## EXERCISE INSTRUCTIONS
In the entries that follow, the line with "- P0: 7 seams → acceptable; small/dense suite" opens the range and the line with "- fakeredis_client —" closes it; repeat that range exactly, both lines included.

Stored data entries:
· · · · · · ·

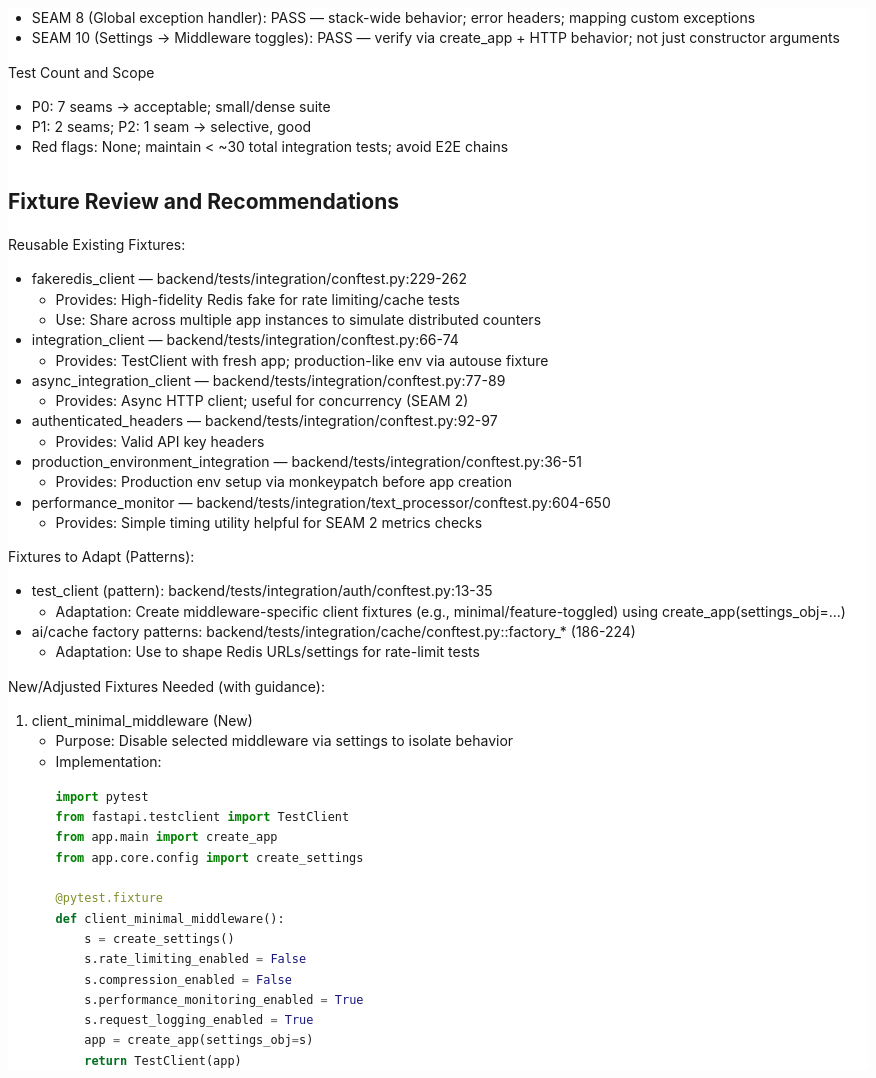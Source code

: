 - SEAM 8 (Global exception handler): PASS — stack-wide behavior; error headers; mapping custom exceptions
- SEAM 10 (Settings → Middleware toggles): PASS — verify via create_app + HTTP behavior; not just constructor arguments

Test Count and Scope
- P0: 7 seams → acceptable; small/dense suite
- P1: 2 seams; P2: 1 seam → selective, good
- Red flags: None; maintain < ~30 total integration tests; avoid E2E chains

## Fixture Review and Recommendations

Reusable Existing Fixtures:
- fakeredis_client — backend/tests/integration/conftest.py:229-262
  - Provides: High-fidelity Redis fake for rate limiting/cache tests
  - Use: Share across multiple app instances to simulate distributed counters
- integration_client — backend/tests/integration/conftest.py:66-74
  - Provides: TestClient with fresh app; production-like env via autouse fixture
- async_integration_client — backend/tests/integration/conftest.py:77-89
  - Provides: Async HTTP client; useful for concurrency (SEAM 2)
- authenticated_headers — backend/tests/integration/conftest.py:92-97
  - Provides: Valid API key headers
- production_environment_integration — backend/tests/integration/conftest.py:36-51
  - Provides: Production env setup via monkeypatch before app creation
- performance_monitor — backend/tests/integration/text_processor/conftest.py:604-650
  - Provides: Simple timing utility helpful for SEAM 2 metrics checks

Fixtures to Adapt (Patterns):
- test_client (pattern): backend/tests/integration/auth/conftest.py:13-35
  - Adaptation: Create middleware-specific client fixtures (e.g., minimal/feature-toggled) using create_app(settings_obj=...)
- ai/cache factory patterns: backend/tests/integration/cache/conftest.py::factory_* (186-224)
  - Adaptation: Use to shape Redis URLs/settings for rate-limit tests

New/Adjusted Fixtures Needed (with guidance):
1) client_minimal_middleware (New)
   - Purpose: Disable selected middleware via settings to isolate behavior
   - Implementation:
     ```python
     import pytest
     from fastapi.testclient import TestClient
     from app.main import create_app
     from app.core.config import create_settings

     @pytest.fixture
     def client_minimal_middleware():
         s = create_settings()
         s.rate_limiting_enabled = False
         s.compression_enabled = False
         s.performance_monitoring_enabled = True
         s.request_logging_enabled = True
         app = create_app(settings_obj=s)
         return TestClient(app)
     ```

· · · · · · ·

## TASK OUTPUT
- P0: 7 seams → acceptable; small/dense suite
- P1: 2 seams; P2: 1 seam → selective, good
- Red flags: None; maintain < ~30 total integration tests; avoid E2E chains

## Fixture Review and Recommendations

Reusable Existing Fixtures:
- fakeredis_client — backend/tests/integration/conftest.py:229-262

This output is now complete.